In the lines below, count those containing the word "directory" and give the number alone.

_____

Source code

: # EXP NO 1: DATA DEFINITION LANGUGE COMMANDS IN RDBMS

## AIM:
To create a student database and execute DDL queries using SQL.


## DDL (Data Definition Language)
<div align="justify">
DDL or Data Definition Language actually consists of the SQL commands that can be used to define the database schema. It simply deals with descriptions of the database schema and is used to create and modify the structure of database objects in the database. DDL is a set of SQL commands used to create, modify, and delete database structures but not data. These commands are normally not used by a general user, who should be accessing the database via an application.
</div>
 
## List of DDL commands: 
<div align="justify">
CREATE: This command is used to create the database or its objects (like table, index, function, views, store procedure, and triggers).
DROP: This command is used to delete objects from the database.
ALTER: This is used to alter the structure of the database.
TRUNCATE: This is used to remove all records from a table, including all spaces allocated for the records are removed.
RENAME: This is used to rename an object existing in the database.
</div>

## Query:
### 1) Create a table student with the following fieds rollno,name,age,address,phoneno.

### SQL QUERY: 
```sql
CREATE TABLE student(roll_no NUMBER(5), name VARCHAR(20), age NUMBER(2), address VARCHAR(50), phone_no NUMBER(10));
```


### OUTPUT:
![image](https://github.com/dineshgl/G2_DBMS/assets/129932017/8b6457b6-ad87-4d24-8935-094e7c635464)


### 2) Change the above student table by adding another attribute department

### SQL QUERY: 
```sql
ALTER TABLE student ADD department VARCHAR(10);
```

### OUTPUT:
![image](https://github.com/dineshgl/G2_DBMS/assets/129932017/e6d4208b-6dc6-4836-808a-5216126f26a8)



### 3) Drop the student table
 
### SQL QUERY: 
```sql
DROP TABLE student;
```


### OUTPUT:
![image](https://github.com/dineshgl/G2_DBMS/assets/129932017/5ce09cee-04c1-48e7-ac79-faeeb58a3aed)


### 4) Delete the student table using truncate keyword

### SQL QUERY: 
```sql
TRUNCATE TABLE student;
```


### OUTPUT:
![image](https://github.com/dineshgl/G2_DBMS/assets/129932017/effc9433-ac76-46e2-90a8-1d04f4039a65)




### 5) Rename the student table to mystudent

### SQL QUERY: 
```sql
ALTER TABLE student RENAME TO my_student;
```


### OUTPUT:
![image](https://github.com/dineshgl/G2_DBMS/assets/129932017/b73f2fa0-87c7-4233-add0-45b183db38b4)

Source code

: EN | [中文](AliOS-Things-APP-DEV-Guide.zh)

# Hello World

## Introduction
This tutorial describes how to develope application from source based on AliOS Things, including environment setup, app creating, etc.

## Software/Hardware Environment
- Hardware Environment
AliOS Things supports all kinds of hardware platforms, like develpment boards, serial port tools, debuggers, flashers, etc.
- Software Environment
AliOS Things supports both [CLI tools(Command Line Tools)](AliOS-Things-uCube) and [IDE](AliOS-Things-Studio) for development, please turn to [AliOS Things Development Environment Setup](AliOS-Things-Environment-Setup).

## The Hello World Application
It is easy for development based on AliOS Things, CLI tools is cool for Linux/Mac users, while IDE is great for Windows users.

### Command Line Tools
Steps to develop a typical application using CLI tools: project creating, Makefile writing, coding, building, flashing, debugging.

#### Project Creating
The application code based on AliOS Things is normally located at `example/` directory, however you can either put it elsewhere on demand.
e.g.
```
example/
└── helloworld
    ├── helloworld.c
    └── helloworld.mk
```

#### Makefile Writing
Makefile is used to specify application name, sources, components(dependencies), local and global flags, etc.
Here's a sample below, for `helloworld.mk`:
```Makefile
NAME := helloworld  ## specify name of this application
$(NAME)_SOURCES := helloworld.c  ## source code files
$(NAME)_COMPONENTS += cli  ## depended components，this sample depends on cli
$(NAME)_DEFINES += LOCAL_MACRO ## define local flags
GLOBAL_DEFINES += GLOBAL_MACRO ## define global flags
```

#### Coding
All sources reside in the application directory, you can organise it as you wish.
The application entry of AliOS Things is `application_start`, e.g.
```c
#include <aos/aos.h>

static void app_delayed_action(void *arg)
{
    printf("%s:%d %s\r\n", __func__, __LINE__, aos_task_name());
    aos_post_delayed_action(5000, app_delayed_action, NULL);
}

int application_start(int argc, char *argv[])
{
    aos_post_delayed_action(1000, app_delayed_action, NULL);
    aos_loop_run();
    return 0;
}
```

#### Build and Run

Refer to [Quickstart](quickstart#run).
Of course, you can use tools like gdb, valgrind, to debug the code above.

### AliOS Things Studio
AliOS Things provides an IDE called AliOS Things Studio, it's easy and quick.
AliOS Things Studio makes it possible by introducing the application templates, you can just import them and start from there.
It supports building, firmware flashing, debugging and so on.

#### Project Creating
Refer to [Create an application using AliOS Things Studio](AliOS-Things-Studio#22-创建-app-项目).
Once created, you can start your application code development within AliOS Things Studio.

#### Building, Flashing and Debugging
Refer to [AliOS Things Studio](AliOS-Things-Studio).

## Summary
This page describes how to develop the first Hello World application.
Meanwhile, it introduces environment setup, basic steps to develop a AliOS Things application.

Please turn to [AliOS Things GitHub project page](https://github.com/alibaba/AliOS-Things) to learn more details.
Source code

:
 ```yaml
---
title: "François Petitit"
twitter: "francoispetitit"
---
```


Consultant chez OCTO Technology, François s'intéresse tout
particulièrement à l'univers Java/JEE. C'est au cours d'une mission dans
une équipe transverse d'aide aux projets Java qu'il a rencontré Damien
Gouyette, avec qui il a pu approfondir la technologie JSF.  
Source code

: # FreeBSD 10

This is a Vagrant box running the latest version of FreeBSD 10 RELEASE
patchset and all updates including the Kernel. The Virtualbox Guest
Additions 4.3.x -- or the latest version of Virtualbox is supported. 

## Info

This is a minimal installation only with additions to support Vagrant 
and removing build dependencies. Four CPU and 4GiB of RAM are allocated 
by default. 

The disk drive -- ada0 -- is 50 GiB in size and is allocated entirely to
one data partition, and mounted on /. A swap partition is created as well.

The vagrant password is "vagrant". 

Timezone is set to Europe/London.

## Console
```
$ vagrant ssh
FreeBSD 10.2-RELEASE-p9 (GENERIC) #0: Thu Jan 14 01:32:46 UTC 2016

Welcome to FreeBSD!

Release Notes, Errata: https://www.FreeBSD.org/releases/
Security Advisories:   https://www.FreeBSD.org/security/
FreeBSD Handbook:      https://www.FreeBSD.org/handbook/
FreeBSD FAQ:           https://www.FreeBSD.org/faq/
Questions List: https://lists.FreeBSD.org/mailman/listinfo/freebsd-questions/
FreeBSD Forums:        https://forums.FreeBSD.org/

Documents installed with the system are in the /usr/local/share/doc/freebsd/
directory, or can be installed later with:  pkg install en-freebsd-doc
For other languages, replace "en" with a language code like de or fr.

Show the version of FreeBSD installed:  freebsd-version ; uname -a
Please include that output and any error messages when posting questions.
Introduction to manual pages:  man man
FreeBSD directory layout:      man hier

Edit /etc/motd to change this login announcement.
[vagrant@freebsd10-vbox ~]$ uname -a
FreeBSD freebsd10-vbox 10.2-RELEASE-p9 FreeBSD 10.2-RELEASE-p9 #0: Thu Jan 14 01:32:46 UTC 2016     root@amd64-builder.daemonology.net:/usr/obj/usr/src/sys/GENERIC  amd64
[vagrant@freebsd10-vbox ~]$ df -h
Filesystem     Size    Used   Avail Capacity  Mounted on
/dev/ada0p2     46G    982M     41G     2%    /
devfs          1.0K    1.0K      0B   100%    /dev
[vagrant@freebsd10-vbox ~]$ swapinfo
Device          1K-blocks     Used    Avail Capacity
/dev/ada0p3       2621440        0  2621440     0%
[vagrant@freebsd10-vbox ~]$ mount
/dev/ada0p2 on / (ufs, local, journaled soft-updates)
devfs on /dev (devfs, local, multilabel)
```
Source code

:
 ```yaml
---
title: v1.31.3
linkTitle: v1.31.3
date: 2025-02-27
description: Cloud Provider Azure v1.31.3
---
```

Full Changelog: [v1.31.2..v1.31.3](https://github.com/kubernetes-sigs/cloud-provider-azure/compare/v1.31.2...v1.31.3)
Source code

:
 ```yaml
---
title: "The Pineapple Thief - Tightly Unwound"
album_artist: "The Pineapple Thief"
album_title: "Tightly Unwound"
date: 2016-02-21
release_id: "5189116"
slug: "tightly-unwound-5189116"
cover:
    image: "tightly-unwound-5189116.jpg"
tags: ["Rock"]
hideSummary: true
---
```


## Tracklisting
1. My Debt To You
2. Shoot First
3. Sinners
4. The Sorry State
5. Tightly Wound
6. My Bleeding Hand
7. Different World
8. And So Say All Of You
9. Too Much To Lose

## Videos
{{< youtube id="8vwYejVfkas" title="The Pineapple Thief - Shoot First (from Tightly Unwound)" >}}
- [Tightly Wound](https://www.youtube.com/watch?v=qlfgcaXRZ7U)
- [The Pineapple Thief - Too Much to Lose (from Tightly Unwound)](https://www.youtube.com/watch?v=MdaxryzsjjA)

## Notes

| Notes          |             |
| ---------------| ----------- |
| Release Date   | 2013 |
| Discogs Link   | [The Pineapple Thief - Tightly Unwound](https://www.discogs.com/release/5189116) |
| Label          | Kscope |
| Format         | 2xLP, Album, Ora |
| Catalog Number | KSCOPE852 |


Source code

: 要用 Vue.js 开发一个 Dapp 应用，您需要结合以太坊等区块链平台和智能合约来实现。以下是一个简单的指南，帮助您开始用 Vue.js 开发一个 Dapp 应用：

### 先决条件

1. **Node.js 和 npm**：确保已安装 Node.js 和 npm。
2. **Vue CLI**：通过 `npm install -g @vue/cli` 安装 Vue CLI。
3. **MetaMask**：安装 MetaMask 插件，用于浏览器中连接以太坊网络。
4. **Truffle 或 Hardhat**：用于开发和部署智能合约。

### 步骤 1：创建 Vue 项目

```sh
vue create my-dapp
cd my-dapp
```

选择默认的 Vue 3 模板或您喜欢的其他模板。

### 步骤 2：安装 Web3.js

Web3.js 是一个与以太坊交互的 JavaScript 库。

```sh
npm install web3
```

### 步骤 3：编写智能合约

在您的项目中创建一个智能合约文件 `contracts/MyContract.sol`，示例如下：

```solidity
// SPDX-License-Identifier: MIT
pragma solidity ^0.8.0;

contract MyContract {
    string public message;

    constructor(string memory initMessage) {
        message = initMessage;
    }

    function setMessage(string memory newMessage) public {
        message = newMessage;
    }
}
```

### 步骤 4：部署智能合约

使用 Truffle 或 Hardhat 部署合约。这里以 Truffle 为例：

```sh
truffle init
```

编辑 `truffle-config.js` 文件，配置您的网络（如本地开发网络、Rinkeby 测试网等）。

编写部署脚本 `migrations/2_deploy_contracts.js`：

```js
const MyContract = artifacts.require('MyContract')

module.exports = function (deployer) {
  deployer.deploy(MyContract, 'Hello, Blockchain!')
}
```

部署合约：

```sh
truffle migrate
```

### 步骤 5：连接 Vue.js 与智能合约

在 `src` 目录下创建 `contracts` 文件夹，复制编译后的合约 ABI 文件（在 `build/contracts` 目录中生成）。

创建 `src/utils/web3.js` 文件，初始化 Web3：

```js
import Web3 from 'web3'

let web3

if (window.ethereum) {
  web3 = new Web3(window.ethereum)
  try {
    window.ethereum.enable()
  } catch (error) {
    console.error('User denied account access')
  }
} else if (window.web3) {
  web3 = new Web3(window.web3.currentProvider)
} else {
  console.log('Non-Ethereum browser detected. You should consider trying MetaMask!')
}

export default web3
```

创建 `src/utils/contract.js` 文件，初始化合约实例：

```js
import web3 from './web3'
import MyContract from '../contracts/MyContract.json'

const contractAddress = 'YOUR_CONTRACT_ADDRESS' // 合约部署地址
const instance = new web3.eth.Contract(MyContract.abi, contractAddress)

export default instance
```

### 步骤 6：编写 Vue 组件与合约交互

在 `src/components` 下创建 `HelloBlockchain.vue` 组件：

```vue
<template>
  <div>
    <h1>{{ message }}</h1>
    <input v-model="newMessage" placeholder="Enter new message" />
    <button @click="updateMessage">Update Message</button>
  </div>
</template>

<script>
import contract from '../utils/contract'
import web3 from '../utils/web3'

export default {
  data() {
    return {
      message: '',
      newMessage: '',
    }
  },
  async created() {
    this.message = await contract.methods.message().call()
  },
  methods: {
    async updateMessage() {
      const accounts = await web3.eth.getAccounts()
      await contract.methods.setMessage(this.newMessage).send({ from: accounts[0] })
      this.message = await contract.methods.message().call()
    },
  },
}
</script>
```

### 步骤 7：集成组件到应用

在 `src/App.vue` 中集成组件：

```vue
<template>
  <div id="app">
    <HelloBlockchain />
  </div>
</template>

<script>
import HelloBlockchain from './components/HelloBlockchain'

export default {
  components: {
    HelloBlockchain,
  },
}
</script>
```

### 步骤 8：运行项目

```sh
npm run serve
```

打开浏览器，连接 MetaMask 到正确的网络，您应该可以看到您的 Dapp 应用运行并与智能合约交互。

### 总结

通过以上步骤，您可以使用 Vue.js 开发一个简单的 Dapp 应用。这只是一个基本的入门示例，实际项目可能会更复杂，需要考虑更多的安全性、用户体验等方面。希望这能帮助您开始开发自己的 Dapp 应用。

_____

Task solution: 4